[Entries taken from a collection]

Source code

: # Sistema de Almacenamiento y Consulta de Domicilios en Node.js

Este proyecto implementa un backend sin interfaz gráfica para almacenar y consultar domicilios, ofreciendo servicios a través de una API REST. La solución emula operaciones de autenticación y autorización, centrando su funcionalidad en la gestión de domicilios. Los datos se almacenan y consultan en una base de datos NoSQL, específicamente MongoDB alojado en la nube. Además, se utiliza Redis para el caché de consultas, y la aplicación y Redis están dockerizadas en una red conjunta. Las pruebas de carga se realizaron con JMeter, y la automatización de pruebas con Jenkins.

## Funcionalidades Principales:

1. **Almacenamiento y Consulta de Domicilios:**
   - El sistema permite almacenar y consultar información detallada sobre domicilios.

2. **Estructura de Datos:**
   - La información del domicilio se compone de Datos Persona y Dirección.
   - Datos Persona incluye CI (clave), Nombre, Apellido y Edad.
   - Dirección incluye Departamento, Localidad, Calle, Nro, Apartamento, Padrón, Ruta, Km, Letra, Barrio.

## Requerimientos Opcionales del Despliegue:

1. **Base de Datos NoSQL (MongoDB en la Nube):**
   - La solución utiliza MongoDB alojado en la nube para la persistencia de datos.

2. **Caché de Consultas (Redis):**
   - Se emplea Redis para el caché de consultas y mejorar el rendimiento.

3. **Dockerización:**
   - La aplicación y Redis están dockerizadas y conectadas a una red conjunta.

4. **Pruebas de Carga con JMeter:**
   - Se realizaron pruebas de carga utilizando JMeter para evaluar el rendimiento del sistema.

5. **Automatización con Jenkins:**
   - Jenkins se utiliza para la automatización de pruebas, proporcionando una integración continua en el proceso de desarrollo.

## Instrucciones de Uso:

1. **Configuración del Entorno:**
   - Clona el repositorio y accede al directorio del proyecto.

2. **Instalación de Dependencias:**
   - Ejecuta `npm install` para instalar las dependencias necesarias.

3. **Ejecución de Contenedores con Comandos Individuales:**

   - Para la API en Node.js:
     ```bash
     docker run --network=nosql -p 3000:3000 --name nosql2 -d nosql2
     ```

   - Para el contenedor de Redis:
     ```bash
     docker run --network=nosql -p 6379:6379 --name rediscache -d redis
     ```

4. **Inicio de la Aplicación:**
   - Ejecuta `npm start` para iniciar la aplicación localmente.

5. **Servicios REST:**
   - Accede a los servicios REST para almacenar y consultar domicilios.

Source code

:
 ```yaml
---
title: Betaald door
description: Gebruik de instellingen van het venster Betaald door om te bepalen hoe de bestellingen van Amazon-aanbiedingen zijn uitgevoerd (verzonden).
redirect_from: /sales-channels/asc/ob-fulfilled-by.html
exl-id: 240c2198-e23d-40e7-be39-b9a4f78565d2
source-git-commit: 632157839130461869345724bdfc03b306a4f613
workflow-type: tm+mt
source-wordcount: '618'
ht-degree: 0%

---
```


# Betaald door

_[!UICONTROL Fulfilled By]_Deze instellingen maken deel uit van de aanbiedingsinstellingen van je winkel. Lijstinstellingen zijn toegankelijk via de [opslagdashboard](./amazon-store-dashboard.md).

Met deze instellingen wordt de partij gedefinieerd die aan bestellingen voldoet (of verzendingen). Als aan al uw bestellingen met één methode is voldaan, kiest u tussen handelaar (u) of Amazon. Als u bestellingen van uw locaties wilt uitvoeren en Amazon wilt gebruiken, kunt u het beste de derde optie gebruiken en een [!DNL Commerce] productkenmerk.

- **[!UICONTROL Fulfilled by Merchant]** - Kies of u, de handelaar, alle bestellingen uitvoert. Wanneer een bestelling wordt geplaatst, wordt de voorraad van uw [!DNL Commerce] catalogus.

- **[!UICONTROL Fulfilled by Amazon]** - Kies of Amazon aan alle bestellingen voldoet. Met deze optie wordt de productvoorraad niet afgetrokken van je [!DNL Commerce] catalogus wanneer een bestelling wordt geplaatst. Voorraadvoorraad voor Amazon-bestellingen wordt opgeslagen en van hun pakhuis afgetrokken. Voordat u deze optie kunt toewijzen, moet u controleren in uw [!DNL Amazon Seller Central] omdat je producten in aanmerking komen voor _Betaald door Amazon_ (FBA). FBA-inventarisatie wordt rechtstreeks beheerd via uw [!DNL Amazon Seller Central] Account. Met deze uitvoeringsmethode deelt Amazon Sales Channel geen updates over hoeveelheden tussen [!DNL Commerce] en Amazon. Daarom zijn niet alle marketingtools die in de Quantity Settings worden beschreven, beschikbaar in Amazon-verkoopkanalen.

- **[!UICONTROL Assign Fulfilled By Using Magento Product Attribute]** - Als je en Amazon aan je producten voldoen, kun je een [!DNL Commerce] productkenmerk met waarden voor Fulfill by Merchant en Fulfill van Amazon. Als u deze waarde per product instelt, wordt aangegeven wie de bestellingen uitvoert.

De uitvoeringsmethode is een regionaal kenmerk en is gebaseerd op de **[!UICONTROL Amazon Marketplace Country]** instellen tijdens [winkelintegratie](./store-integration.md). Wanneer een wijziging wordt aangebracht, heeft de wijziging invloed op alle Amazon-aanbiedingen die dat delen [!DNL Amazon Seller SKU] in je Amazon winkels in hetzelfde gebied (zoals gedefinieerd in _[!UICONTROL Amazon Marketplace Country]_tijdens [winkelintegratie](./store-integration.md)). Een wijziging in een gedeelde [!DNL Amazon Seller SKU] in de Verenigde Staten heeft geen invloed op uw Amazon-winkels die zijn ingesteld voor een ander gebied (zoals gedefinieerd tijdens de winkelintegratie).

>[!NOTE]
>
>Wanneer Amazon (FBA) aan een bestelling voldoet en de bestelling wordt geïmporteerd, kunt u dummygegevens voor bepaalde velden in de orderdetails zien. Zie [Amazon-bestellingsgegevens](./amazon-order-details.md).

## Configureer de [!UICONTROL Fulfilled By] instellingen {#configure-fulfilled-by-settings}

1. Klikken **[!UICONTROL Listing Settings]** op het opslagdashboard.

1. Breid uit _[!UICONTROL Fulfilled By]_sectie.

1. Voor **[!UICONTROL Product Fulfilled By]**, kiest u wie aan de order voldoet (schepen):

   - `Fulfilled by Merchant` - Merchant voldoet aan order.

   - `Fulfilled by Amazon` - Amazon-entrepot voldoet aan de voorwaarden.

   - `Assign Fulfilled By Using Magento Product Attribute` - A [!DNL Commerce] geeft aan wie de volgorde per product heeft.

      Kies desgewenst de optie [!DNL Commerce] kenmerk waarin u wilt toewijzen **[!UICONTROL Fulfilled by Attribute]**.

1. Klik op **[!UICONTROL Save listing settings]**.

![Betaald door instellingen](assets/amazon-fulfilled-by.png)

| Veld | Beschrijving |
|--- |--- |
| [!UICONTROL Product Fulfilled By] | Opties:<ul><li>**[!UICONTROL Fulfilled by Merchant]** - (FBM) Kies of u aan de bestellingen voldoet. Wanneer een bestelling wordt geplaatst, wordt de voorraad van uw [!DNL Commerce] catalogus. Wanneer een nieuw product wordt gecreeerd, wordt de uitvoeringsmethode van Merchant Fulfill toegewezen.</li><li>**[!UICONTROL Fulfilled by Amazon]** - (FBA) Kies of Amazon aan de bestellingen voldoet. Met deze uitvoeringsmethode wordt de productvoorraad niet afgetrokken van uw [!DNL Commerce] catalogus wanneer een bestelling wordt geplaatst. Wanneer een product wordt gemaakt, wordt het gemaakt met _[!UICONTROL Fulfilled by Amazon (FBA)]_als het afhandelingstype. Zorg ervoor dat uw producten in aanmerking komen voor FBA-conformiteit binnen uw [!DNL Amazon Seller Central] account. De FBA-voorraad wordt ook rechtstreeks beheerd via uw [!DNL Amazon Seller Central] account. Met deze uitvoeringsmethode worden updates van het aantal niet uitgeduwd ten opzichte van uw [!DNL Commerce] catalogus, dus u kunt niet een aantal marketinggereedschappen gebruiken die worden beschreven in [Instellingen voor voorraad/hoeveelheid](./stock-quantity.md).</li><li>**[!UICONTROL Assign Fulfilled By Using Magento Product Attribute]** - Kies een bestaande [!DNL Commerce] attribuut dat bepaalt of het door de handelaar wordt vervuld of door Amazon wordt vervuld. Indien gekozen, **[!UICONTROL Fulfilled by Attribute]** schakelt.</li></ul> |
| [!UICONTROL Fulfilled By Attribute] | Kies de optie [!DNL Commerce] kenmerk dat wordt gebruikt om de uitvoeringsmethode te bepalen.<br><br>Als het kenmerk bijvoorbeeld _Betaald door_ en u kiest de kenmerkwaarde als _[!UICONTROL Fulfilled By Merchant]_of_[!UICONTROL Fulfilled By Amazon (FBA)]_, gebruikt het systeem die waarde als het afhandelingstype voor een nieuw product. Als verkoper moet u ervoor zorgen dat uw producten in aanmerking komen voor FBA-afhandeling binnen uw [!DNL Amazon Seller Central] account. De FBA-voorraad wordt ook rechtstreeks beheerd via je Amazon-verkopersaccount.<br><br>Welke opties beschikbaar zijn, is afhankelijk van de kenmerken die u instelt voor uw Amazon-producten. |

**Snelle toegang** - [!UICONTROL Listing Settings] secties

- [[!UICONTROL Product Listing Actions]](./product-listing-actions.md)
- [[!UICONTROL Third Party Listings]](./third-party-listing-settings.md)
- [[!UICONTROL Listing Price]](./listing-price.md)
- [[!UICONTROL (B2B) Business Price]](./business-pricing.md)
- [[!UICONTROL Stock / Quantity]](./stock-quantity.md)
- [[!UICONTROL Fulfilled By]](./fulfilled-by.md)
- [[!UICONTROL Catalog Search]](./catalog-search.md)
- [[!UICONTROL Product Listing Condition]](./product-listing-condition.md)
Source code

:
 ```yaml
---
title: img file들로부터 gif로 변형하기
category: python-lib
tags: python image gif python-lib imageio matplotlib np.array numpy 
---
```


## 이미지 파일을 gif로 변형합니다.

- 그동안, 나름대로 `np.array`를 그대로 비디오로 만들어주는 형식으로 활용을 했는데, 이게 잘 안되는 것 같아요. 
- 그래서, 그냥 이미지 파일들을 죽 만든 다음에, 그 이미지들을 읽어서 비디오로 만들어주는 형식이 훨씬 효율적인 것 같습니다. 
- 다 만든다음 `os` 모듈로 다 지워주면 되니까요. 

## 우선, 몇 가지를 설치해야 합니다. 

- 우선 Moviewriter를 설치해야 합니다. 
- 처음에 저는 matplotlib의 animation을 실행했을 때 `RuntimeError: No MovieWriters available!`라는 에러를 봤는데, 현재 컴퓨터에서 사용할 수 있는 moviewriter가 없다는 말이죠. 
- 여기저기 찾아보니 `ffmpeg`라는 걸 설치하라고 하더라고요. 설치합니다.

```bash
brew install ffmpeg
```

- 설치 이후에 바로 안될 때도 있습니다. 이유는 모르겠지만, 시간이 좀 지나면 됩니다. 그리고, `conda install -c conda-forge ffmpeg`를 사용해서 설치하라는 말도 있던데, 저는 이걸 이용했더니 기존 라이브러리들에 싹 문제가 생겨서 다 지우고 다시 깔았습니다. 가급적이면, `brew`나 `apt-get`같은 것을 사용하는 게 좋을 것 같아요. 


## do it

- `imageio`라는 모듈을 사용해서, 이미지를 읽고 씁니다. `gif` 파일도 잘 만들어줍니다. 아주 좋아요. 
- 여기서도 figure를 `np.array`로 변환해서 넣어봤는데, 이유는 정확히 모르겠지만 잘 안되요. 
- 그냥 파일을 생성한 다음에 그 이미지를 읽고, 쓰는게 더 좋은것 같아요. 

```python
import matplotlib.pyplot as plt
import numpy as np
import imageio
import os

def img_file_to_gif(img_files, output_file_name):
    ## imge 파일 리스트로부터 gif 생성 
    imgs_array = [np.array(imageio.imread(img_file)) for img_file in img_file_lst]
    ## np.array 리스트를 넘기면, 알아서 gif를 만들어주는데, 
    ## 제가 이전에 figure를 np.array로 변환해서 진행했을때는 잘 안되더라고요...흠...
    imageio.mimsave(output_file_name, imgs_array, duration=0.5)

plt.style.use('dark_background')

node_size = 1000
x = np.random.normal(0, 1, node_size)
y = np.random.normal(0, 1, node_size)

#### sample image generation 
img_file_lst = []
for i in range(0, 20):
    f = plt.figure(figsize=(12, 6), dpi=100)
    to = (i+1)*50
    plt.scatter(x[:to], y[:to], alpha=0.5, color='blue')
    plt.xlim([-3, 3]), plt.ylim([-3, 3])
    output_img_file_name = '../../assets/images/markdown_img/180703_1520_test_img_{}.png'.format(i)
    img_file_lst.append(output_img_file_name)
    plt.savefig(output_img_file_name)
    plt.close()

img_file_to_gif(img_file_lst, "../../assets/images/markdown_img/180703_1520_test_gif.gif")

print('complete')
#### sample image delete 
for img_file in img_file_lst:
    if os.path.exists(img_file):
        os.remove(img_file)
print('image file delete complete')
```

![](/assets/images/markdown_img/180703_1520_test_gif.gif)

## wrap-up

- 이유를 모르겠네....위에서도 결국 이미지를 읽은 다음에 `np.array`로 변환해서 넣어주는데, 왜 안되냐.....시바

**Instructions to follow**
Retype, exactly and in full, the lines above from the one containing "- Se realizaron" through the one containing "- Para la API".

**Reply**
   - Se realizaron pruebas de carga utilizando JMeter para evaluar el rendimiento del sistema.

5. **Automatización con Jenkins:**
   - Jenkins se utiliza para la automatización de pruebas, proporcionando una integración continua en el proceso de desarrollo.

## Instrucciones de Uso:

1. **Configuración del Entorno:**
   - Clona el repositorio y accede al directorio del proyecto.

2. **Instalación de Dependencias:**
   - Ejecuta `npm install` para instalar las dependencias necesarias.

3. **Ejecución de Contenedores con Comandos Individuales:**

   - Para la API en Node.js:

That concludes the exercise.